Happily Married


A strong, happy marriage leads to secure, well-balanced children. Of course, this is not to say that children living with single parents grow up to be maladjusted individuals such children can be equally focused and happy as children and as adults. However, needless to say, children do benefit when their parents are happily married, which translates to mean happy in their marriage.

A happy marriage

A happy marriage is one in which both parents deeply love and care for each other. It is not a marriage in which parents stay together just for the sake of the children. If there is constant fighting between the parents, a child's insecurities will deepen further, and it is far better to separate than to subject the child to a constant battle at home.

Similarly, a happy marriage is not one in which the wife is a doormat to the husband and continues in the marriage despite abuses being hurled at her all day from husband or in-laws. In order to get others, including your children, to respect you, you will need to first respect yourself, and allowing yourself to be treated badly is the biggest disservice you can do to yourself, and to your family.

Couple counseling

If you feel your marriage is not working out the way it should, by all means, go in for couple counseling. If you are going through a bad patch but do not wish to end the marriage, couple counseling may be just what you need. Since the two of you are going to continue in the marriage either for the children's sake or because it's just more convenient to do so, you might as well salvage what is left of the marriage so you can still be happy with each other, and rekindle some of that love. It is well worth a try. A counselor can objectively analyze the situation after listening to both sides of the story, and can help you put things in perspective. A friend on the other hand listens to only one side of the story, and can hardly be expected to give an objective opinion.
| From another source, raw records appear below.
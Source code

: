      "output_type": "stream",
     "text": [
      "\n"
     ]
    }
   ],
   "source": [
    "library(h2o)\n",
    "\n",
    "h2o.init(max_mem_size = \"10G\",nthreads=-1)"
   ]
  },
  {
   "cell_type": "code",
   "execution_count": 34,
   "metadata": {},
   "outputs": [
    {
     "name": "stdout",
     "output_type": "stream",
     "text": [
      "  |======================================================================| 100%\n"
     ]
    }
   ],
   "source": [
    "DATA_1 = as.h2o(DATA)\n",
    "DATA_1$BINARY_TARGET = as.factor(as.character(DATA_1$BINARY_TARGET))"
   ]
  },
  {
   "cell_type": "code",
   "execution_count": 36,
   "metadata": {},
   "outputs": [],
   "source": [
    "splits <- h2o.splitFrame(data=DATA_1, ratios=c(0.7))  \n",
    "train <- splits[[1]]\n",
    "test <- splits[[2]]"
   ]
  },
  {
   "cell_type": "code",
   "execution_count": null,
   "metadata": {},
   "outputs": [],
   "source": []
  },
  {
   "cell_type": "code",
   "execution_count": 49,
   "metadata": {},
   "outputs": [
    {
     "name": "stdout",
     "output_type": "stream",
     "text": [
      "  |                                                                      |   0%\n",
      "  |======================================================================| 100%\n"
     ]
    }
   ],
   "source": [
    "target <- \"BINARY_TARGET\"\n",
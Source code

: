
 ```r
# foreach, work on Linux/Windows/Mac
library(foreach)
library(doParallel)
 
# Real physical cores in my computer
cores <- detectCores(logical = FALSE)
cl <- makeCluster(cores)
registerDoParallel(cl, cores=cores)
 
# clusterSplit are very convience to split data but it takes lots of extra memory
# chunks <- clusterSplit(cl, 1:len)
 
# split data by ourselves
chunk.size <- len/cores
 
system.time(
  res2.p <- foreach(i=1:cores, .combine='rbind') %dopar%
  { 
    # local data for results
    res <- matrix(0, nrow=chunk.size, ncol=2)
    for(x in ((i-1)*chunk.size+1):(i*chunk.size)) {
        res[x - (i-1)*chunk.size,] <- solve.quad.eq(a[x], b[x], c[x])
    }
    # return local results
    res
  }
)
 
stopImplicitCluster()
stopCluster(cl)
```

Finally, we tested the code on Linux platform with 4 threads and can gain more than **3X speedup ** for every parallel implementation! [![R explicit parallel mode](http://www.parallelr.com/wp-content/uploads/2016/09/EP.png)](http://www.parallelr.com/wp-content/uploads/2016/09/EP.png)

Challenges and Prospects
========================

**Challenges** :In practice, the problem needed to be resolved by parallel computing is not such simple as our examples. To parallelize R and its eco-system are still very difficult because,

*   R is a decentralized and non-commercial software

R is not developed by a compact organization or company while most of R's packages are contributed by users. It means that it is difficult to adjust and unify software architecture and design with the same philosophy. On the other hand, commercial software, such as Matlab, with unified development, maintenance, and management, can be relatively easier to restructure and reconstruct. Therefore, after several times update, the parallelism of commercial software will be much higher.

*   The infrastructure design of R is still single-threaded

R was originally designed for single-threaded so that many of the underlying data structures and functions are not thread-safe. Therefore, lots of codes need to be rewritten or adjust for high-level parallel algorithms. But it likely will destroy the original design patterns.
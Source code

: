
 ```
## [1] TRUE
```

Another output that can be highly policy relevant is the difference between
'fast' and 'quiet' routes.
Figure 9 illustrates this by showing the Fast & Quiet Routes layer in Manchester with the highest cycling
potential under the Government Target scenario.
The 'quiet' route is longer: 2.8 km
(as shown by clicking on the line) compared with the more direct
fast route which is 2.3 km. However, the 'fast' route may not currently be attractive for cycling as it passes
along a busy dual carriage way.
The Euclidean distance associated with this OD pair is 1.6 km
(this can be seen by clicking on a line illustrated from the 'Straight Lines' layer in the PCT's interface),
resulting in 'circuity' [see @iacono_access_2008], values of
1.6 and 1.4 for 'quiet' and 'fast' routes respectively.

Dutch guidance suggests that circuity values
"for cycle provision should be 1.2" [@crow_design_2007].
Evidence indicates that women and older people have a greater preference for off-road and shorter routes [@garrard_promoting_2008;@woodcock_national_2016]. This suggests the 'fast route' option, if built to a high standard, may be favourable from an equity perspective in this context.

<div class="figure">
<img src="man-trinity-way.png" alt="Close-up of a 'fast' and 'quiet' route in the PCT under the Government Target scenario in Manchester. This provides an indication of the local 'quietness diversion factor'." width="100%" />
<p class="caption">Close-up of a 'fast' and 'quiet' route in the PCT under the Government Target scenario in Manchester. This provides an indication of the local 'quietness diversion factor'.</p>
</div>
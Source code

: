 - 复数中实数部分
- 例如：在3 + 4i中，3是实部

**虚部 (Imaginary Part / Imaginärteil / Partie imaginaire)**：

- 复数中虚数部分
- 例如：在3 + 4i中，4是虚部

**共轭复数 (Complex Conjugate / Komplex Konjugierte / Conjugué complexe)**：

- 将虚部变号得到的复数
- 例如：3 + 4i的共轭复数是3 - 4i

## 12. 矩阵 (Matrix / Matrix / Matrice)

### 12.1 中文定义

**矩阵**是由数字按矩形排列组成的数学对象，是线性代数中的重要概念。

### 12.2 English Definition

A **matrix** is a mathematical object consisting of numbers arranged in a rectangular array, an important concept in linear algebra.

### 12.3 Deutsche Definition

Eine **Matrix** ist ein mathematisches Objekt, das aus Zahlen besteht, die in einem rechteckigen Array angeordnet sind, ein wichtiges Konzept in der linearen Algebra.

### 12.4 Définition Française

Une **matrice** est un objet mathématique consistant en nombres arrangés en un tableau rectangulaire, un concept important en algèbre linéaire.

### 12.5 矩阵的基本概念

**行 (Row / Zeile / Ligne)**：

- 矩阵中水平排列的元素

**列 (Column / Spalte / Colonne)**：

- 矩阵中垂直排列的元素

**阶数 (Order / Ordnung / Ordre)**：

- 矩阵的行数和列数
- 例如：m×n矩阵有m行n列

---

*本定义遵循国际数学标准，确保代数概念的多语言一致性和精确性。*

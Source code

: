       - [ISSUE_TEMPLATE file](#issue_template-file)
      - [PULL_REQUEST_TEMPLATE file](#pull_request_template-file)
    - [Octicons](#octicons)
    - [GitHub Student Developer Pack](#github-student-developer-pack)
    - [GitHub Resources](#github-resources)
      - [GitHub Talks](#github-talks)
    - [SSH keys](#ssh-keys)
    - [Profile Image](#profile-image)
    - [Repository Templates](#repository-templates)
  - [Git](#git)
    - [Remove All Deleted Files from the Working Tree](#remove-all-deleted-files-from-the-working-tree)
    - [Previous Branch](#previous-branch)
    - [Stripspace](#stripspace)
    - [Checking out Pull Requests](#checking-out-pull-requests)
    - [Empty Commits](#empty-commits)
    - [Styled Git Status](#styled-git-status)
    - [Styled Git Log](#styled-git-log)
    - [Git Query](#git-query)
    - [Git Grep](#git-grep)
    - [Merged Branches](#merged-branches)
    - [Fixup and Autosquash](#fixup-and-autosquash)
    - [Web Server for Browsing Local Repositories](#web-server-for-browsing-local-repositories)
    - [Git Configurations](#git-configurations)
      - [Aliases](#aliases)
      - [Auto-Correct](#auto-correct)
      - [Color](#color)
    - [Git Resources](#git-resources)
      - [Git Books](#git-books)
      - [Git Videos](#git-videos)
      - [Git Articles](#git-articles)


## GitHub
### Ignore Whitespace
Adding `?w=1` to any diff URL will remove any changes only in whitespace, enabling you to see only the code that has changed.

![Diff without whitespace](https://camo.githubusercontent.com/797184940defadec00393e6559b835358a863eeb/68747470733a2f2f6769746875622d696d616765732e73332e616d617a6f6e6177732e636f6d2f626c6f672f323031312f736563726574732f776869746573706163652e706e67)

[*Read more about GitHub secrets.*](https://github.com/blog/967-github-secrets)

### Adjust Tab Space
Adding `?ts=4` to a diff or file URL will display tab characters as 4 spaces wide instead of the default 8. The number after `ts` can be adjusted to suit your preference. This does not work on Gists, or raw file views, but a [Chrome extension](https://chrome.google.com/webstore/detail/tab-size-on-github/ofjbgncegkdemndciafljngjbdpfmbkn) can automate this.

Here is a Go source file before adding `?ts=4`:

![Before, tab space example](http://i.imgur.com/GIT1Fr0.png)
Counseling before marriage

Seeking counseling before entering into marriage can also help prepare couples for what lies ahead. Many couples in love enter marriage expecting it to be a bed of roses, and are completely disillusioned when reality hits them. Having an objective person prepare you in advance for what may lay ahead, may soften the blow. If couples stopped entering a marriage with blinders on, it would be a strong step to ensuring a happy future together.

Kissing

One of the more frequent questions encountered by parents is whether is it okay to display feelings of affection for each other in front of the kids. Naturally heavy-duty making out should be done behind closed doors but a harmless kiss every now and then is perfectly fine. In fact, it strengthens your child's belief in you as a couple, and seeing his parents so happy together increases your child's sense of security. Studies suggest that children whose parents had a loving, happy marriage and constantly interacted and joked with one another, and who showed occasional displays of affection for one another, tend to have stronger family ties than children of parents existing together, fighting a cold war.